● What this task involves:
Among the lines below, which ones contain the word "sich"? Copy every such line.

● Recorded information:
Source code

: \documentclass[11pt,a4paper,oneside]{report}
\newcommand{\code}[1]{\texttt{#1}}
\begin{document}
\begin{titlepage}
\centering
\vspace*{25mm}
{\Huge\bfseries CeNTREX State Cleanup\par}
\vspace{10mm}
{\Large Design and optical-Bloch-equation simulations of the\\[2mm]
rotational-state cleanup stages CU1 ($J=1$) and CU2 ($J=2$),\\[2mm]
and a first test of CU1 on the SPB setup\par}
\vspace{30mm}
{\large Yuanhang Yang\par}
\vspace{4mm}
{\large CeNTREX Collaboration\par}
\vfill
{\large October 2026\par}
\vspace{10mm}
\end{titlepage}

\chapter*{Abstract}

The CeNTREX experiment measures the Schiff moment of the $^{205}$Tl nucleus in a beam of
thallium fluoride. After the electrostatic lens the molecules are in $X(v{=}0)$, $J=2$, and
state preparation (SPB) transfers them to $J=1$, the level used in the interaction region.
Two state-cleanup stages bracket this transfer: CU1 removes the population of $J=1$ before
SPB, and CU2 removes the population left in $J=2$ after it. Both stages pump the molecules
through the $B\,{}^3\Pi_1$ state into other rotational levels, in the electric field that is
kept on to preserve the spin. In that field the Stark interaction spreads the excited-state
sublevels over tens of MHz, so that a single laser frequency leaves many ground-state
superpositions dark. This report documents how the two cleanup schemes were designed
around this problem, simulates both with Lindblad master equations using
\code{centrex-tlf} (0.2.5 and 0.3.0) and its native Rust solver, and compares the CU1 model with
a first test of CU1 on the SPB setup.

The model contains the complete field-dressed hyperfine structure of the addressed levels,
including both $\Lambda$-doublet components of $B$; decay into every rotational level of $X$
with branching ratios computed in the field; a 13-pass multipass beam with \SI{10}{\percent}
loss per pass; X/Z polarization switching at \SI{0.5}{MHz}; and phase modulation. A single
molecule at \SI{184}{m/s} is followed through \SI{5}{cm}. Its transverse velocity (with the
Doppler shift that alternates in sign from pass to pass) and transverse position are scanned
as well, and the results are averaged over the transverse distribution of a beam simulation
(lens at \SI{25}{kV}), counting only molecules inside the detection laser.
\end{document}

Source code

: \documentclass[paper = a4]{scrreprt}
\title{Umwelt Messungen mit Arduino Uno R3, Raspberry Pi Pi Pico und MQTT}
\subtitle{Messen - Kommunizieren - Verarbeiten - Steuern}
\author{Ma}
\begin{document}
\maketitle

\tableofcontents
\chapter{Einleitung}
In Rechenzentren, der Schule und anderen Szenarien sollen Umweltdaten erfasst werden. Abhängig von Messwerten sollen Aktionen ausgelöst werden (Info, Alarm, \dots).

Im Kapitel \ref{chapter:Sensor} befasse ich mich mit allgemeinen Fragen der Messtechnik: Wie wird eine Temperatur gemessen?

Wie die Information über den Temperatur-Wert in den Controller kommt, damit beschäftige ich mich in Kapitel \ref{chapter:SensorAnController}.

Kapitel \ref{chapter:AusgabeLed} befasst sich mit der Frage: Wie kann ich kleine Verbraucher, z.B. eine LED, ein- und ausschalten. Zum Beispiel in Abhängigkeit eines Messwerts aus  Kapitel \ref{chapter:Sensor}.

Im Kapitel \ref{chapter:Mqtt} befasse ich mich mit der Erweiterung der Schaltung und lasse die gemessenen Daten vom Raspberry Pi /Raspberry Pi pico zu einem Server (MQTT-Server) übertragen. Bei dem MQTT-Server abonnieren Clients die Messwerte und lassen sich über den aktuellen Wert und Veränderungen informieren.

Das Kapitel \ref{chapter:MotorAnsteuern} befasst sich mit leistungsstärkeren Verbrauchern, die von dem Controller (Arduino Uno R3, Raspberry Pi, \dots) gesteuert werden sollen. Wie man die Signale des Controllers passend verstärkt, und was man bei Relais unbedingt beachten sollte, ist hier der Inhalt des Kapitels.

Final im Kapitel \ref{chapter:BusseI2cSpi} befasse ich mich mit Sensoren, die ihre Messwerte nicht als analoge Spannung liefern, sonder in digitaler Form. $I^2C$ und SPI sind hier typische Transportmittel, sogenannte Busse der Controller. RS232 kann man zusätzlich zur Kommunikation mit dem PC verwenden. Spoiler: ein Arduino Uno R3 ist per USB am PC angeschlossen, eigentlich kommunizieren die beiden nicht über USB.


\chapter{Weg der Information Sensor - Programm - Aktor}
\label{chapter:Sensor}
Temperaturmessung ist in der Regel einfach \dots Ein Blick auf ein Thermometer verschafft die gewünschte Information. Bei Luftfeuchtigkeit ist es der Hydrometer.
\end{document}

● Output for this exercise:
Kapitel \ref{chapter:AusgabeLed} befasst sich mit der Frage: Wie kann ich kleine Verbraucher, z.B. eine LED, ein- und ausschalten. Zum Beispiel in Abhängigkeit eines Messwerts aus  Kapitel \ref{chapter:Sensor}.
Im Kapitel \ref{chapter:Mqtt} befasse ich mich mit der Erweiterung der Schaltung und lasse die gemessenen Daten vom Raspberry Pi /Raspberry Pi pico zu einem Server (MQTT-Server) übertragen. Bei dem MQTT-Server abonnieren Clients die Messwerte und lassen sich über den aktuellen Wert und Veränderungen informieren.
Das Kapitel \ref{chapter:MotorAnsteuern} befasst sich mit leistungsstärkeren Verbrauchern, die von dem Controller (Arduino Uno R3, Raspberry Pi, \dots) gesteuert werden sollen. Wie man die Signale des Controllers passend verstärkt, und was man bei Relais unbedingt beachten sollte, ist hier der Inhalt des Kapitels.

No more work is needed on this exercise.